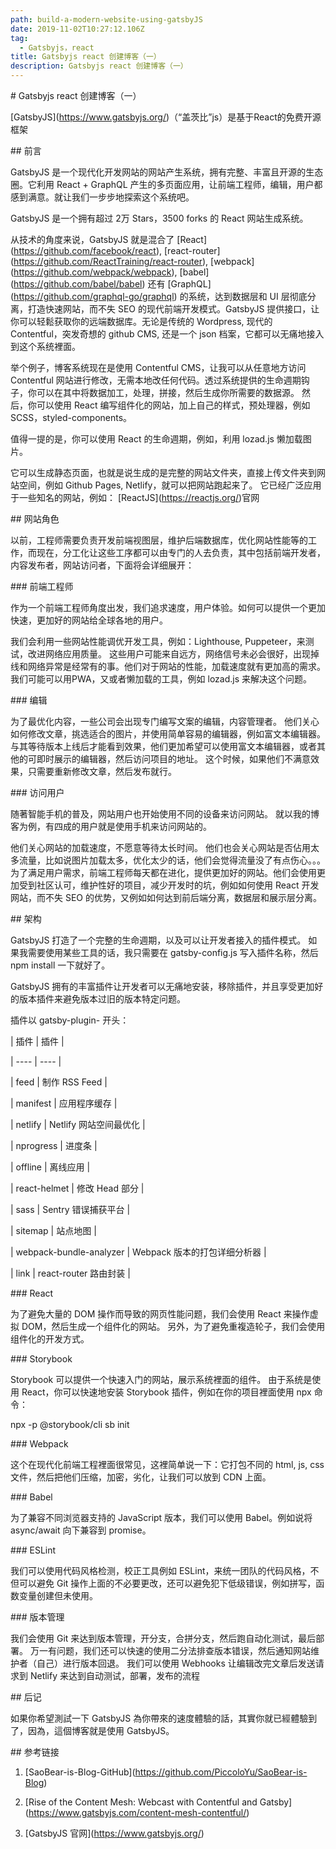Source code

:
```yaml
---
path: build-a-modern-website-using-gatsbyJS
date: 2019-11-02T10:27:12.106Z
tag:
  - Gatsbyjs，react
title: Gatsbyjs react 创建博客（一）
description: Gatsbyjs react 创建博客（一）
---
```

\# Gatsbyjs react 创建博客（一）



\[GatsbyJS](https://www.gatsbyjs.org/)（“盖茨比”js）是基于React的免费开源框架



\## 前言



GatsbyJS 是一个现代化开发网站的网站产生系统，拥有完整、丰富且开源的生态圈。它利用 React + GraphQL 产生的多页面应用，让前端工程师，编辑，用户都感到满意。就让我们一步步地探索这个系统吧。



GatsbyJS 是一个拥有超过 2万 Stars，3500 forks 的 React 网站生成系统。



从技术的角度来说，GatsbyJS 就是混合了 \[React](https://github.com/facebook/react), \[react-router](https://github.com/ReactTraining/react-router), \[webpack](https://github.com/webpack/webpack), \[babel](https://github.com/babel/babel) 还有 \[GraphQL](https://github.com/graphql-go/graphql) 的系统，达到数据层和 UI 层彻底分离，打造快速网站，而不失 SEO 的现代前端开发模式。GatsbyJS 提供接口，让你可以轻鬆获取你的远端数据库。无论是传统的 Wordpress, 现代的 Contentful，突发奇想的 github CMS, 还是一个 json 档案，它都可以无痛地接入到这个系统裡面。



举个例子，博客系统现在是使用 Contentful CMS，让我可以从任意地方访问 Contentful 网站进行修改，无需本地改任何代码。透过系统提供的生命週期钩子，你可以在其中将数据加工，处理，拼接，然后生成你所需要的数据源。 然后，你可以使用 React 编写组件化的网站，加上自己的样式，预处理器，例如 SCSS，styled-components。



值得一提的是，你可以使用 React 的生命週期，例如，利用 lozad.js 懒加载图片。



它可以生成静态页面，也就是说生成的是完整的网站文件夹，直接上传文件夹到网站空间，例如 Github Pages, Netlify，就可以把网站跑起来了。 它已经广泛应用于一些知名的网站，例如： \[ReactJS](https://reactjs.org/)官网



\## 网站角色



以前，工程师需要负责开发前端视图层，维护后端数据库，优化网站性能等的工作，而现在，分工化让这些工序都可以由专门的人去负责，其中包括前端开发者，内容发布者，网站访问者，下面将会详细展开：



\### 前端工程师



作为一个前端工程师角度出发，我们追求速度，用户体验。如何可以提供一个更加快速，更加好的网站给全球各地的用户。



我们会利用一些网站性能调优开发工具，例如：Lighthouse, Puppeteer，来测试，改进网络应用质量。 这些用户可能来自远方，网络信号未必会很好，出现掉线和网络异常是经常有的事。他们对于网站的性能，加载速度就有更加高的需求。我们可能可以用PWA，又或者懒加载的工具，例如 lozad.js 来解决这个问题。



\### 编辑



为了最优化内容，一些公司会出现专门编写文案的编辑，内容管理者。 他们关心如何修改文章，挑选适合的图片，并使用简单容易的编辑器，例如富文本编辑器。 与其等待版本上线后才能看到效果，他们更加希望可以使用富文本编辑器，或者其他的可即时展示的编辑器，然后访问项目的地址。 这个时候，如果他们不满意效果，只需要重新修改文章，然后发布就行。



\### 访问用户



随著智能手机的普及，网站用户也开始使用不同的设备来访问网站。 就以我的博客为例，有四成的用户就是使用手机来访问网站的。



他们关心网站的加载速度，不愿意等待太长时间。 他们也会关心网站是否佔用太多流量，比如说图片加载太多，优化太少的话，他们会觉得流量没了有点伤心。。。 为了满足用户需求，前端工程师每天都在进化，提供更加好的网站。他们会使用更加受到社区认可，维护性好的项目，减少开发时的坑，例如如何使用 React 开发网站，而不失 SEO 的优势，又例如如何达到前后端分离，数据层和展示层分离。



\## 架构



GatsbyJS 打造了一个完整的生命週期，以及可以让开发者接入的插件模式。 如果我需要使用某些工具的话，我只需要在 gatsby-config.js 写入插件名称，然后 npm install 一下就好了。



GatsbyJS 拥有的丰富插件让开发者可以无痛地安装，移除插件，并且享受更加好的版本插件来避免版本过旧的版本特定问题。



 插件以 gatsby-plugin- 开头：

\|  插件   | 插件  |

\|  ----  | ----  |

\|  feed  | 制作 RSS Feed  |

\|  manifest  | 应用程序缓存  |

\|  netlify  | Netlify 网站空间最优化  |

\|  nprogress  | 进度条  |

\|  offline  | 离线应用  |

\|  react-helmet  | 修改 Head 部分  |

\|  sass  | Sentry 错误捕获平台  |

\|  sitemap  | 站点地图  |

\|  webpack-bundle-analyzer  | Webpack 版本的打包详细分析器  |

\|  link  | react-router 路由封装  |



\### React



为了避免大量的 DOM 操作而导致的网页性能问题，我们会使用 React 来操作虚拟 DOM，然后生成一个组件化的网站。 另外，为了避免重複造轮子，我们会使用组件化的开发方式。 



\### Storybook



Storybook 可以提供一个快速入门的网站，展示系统裡面的组件。 由于系统是使用 React，你可以快速地安装 Storybook 插件，例如在你的项目裡面使用 npx 命令：



npx -p @storybook/cli sb init



\### Webpack



这个在现代化前端工程裡面很常见，这裡简单说一下：它打包不同的 html, js, css 文件，然后把他们压缩，加密，劣化，让我们可以放到 CDN 上面。



\### Babel



为了兼容不同浏览器支持的 JavaScript 版本，我们可以使用 Babel。例如说将 async/await 向下兼容到 promise。



\### ESLint



我们可以使用代码风格检测，校正工具例如 ESLint，来统一团队的代码风格，不但可以避免 Git 操作上面的不必要更改，还可以避免犯下低级错误，例如拼写，函数变量创建但未使用。



\### 版本管理



我们会使用 Git 来达到版本管理，开分支，合拼分支，然后跑自动化测试，最后部署。 万一有问题，我们还可以快速的使用二分法排查版本错误，然后通知网站维护者（自己）进行版本回退。 我们可以使用 Webhooks 让编辑改完文章后发送请求到 Netlify 来达到自动测试，部署，发布的流程



\## 后记



如果你希望測試一下 GatsbyJS 為你帶來的速度體驗的話，其實你就已經體驗到了，因為，這個博客就是使用 GatsbyJS。



\## 参考链接



  1. \[SaoBear-is-Blog-GitHub](https://github.com/PiccoloYu/SaoBear-is-Blog)

  2. \[Rise of the Content Mesh: Webcast with Contentful and Gatsby](https://www.gatsbyjs.com/content-mesh-contentful/)

  3. \[GatsbyJS 官网](https://www.gatsbyjs.org/)
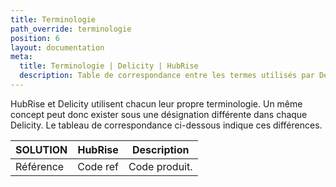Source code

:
 ```yaml
---
title: Terminologie
path_override: terminologie
position: 6
layout: documentation
meta:
  title: Terminologie | Delicity | HubRise
  description: Table de correspondance entre les termes utilisés par Delicity et ceux utilisés par HubRise.
---
```


HubRise et Delicity utilisent chacun leur propre terminologie. Un même concept peut donc exister sous une désignation différente dans chaque Delicity. Le tableau de correspondance ci-dessous indique ces différences.

| SOLUTION  | HubRise  | Description   |
| --------- | -------- | ------------- |
| Référence | Code ref | Code produit. |
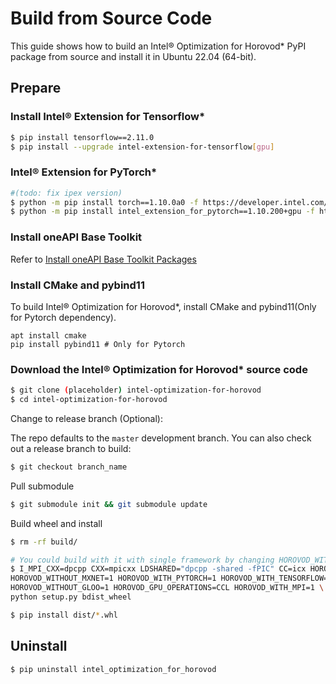 # Build from Source Code

This guide shows how to build an Intel® Optimization for Horovod* PyPI package from source and install it in Ubuntu 22.04 (64-bit).

## Prepare


### Install Intel® Extension for Tensorflow*

```bash
$ pip install tensorflow==2.11.0
$ pip install --upgrade intel-extension-for-tensorflow[gpu]
```

### Intel® Extension for PyTorch*
```bash
#(todo: fix ipex version)
$ python -m pip install torch==1.10.0a0 -f https://developer.intel.com/ipex-whl-stable-xpu
$ python -m pip install intel_extension_for_pytorch==1.10.200+gpu -f https://developer.intel.com/ipex-whl-stable-xpu
```

### Install oneAPI Base Toolkit

Refer to [Install oneAPI Base Toolkit Packages](https://github.com/intel-innersource/frameworks.ai.infrastructure.intel-extension-for-tensorflow.intel-extension-for-tensorflow/blob/master/docs/install/install_for_gpu.md#install-oneapi-base-toolkit-packages)

### Install CMake and pybind11

To build Intel® Optimization for Horovod*, install CMake and pybind11(Only for Pytorch dependency).
```
apt install cmake
pip install pybind11 # Only for Pytorch
```

### Download the Intel® Optimization for Horovod* source code
```bash
$ git clone (placeholder) intel-optimization-for-horovod
$ cd intel-optimization-for-horovod
```

Change to release branch (Optional):

The repo defaults to the `master` development branch. You can also check out a release branch to build:

```bash
$ git checkout branch_name
```

Pull submodule
```bash
$ git submodule init && git submodule update
```

Build wheel and install
```bash
$ rm -rf build/

# You could build with it with single framework by changing HOROVOD_WITH_PYTORCH=0 or HOROVOD_WITH_TENSORFLOW=0
$ I_MPI_CXX=dpcpp CXX=mpicxx LDSHARED="dpcpp -shared -fPIC" CC=icx HOROVOD_GPU=DPCPP \
HOROVOD_WITHOUT_MXNET=1 HOROVOD_WITH_PYTORCH=1 HOROVOD_WITH_TENSORFLOW=1 \
HOROVOD_WITHOUT_GLOO=1 HOROVOD_GPU_OPERATIONS=CCL HOROVOD_WITH_MPI=1 \
python setup.py bdist_wheel

$ pip install dist/*.whl
```

## Uninstall
```
$ pip uninstall intel_optimization_for_horovod
```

* **What you should do**
Scan the listing for the string "correspondance". Copy each line that has it.

* **Written reply**
  description: Table de correspondance entre les termes utilisés par Delicity et ceux utilisés par HubRise.
HubRise et Delicity utilisent chacun leur propre terminologie. Un même concept peut donc exister sous une désignation différente dans chaque Delicity. Le tableau de correspondance ci-dessous indique ces différences.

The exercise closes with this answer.